Re: drm panic after new world
- In reply to: Steve Kargl : "Re: drm panic after new world"
- Go to: [ bottom of page ] [ top of archives ] [ this month ]
Date: Tue, 03 Jun 2025 10:08:00 UTC
On Thu, 29 May 2025, Steve Kargl wrote:
> On Thu, May 29, 2025 at 01:06:22PM -0700, Steve Kargl wrote:
>> __curthread () at /usr/src/sys/amd64/include/pcpu_aux.h:57
>> 57 __asm("movq %%gs:%c1,%0" : "=r" (td)
>> (kgdb) #0 __curthread () at /usr/src/sys/amd64/include/pcpu_aux.h:57
>> td = <optimized out>
>
> (snip)
>
>> #5 0xffffffff805c8718 in pfs_add_node (
>> parent=parent@entry=0xfffff80003955400, pn=pn@entry=0xfffff803557e0900)
>> at /usr/src/sys/fs/pseudofs/pseudofs.c:123
>> iter = <optimized out>
>
> This is hitting a KASSERT under the INVARIANTS option.
Yes, and once again pretty useless information. I am adding name and
type to it so we get better ideas right away just from the panic string.

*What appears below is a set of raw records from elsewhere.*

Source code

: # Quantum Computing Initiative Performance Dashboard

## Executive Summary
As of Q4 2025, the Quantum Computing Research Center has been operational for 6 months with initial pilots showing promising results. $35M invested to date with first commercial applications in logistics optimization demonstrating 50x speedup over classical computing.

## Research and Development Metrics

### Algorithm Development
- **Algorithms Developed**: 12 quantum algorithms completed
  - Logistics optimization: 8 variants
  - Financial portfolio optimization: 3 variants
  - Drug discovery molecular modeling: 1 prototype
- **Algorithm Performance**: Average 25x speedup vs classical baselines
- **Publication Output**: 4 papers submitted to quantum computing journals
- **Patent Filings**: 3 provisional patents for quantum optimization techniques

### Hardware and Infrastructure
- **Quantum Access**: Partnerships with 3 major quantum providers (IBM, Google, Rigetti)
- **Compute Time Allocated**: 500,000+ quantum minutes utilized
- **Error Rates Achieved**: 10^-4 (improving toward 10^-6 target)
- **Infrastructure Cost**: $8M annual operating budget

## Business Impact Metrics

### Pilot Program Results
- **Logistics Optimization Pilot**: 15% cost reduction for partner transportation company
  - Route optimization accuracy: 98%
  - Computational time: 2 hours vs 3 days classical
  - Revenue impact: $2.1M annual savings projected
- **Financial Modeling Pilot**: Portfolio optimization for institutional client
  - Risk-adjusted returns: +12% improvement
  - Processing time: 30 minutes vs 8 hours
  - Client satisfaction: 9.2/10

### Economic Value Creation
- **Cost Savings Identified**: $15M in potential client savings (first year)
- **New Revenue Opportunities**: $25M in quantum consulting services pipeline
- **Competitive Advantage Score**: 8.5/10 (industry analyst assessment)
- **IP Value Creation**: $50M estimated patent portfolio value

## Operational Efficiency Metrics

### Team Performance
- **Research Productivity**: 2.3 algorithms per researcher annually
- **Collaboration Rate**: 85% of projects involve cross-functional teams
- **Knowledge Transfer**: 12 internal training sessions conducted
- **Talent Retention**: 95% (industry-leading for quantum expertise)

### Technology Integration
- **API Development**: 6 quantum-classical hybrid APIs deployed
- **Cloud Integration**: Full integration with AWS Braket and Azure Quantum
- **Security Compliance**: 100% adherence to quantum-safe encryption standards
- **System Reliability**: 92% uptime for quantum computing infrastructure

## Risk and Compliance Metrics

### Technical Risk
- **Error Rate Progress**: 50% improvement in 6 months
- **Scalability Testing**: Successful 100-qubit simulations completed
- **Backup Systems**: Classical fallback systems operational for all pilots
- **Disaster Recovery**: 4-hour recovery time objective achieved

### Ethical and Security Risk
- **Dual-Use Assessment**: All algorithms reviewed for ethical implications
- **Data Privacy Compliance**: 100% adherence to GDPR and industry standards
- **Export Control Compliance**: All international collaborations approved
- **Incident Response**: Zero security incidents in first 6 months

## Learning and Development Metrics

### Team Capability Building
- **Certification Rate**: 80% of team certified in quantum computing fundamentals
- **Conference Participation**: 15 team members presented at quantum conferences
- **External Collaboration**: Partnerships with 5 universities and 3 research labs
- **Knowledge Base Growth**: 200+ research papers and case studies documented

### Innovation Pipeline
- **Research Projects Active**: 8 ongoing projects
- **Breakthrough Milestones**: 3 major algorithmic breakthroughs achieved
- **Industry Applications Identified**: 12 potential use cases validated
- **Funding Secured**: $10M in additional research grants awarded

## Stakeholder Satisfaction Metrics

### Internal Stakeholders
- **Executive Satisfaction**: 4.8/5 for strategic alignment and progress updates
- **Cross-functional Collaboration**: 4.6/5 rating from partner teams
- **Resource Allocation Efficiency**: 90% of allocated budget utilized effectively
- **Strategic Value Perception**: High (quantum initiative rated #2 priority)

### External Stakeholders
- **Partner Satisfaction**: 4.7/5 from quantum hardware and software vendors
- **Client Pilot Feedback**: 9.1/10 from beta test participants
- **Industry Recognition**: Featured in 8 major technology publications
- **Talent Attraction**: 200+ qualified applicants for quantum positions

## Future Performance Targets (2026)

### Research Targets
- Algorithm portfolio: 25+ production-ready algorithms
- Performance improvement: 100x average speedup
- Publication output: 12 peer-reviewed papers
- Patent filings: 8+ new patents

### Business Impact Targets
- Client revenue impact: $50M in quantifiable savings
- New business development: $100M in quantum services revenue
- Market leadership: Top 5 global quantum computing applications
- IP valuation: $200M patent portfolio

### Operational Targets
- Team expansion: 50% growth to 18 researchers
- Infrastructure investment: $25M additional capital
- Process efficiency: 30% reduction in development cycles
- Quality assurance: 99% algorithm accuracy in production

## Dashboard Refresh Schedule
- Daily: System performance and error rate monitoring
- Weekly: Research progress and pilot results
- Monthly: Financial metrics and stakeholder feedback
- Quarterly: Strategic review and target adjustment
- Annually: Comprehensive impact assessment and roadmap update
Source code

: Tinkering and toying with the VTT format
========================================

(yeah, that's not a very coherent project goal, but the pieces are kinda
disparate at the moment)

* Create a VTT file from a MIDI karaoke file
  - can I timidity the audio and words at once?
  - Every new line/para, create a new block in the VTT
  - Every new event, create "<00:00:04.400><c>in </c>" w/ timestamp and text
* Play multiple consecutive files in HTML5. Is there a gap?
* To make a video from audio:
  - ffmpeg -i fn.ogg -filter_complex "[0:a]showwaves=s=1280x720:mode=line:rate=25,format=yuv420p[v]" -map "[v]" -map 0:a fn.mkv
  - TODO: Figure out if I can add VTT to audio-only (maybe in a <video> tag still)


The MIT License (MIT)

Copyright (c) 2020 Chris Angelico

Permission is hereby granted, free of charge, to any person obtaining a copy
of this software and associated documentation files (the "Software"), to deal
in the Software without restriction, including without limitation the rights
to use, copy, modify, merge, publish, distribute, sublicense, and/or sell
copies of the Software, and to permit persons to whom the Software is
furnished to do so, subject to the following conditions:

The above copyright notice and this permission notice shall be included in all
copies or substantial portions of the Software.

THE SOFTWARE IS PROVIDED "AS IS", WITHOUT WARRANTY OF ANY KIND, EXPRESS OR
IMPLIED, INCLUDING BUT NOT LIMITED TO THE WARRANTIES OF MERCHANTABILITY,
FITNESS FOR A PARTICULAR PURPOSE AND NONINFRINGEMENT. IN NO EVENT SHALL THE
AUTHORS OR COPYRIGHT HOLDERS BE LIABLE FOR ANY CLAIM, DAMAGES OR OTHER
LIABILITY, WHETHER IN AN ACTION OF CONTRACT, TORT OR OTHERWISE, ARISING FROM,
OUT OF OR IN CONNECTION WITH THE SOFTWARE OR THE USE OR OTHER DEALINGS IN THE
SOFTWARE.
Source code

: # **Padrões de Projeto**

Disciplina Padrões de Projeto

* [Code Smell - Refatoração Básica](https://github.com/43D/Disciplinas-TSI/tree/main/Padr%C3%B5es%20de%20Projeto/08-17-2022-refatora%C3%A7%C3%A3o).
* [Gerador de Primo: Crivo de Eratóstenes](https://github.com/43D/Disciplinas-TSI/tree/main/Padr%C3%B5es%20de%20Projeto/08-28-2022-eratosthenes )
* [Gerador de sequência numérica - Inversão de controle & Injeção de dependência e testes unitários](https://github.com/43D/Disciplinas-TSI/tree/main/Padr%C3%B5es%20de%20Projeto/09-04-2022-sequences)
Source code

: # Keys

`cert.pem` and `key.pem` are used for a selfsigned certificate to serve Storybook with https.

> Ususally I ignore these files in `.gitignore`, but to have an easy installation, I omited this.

Thankfully the name is not optimized out in frame #7: 'radeon_ring_gfx'
>> #6 0xffffffff805c8bd2 in pfs_create_file (parent=0xfffff80003955400,
>> name=name@entry=0xffffffff82b293f4 "radeon_ring_gfx",
>> fill=0xffffffff82bf70f0 <debugfs_fill>,
>> attr=0xffffffff82bf72f0 <debugfs_attr>, vis=vis@entry=0x0,
>> destroy=0xffffffff82bf7310 <debugfs_destroy>, flags=33)
>> at /usr/src/sys/fs/pseudofs/pseudofs.c:266
>> pn = 0xfffff803557e0900
>> #7 0xffffffff82bf70b8 in debugfs_create_file (
>> name=0xffffffff82b293f4 "radeon_ring_gfx", mode=292,
>> parent=0xfffff8000398e400, data=0xfffffe012354dd30,
>> fops=0xffffffff82b55918 <radeon_debugfs_ring_info_fops>)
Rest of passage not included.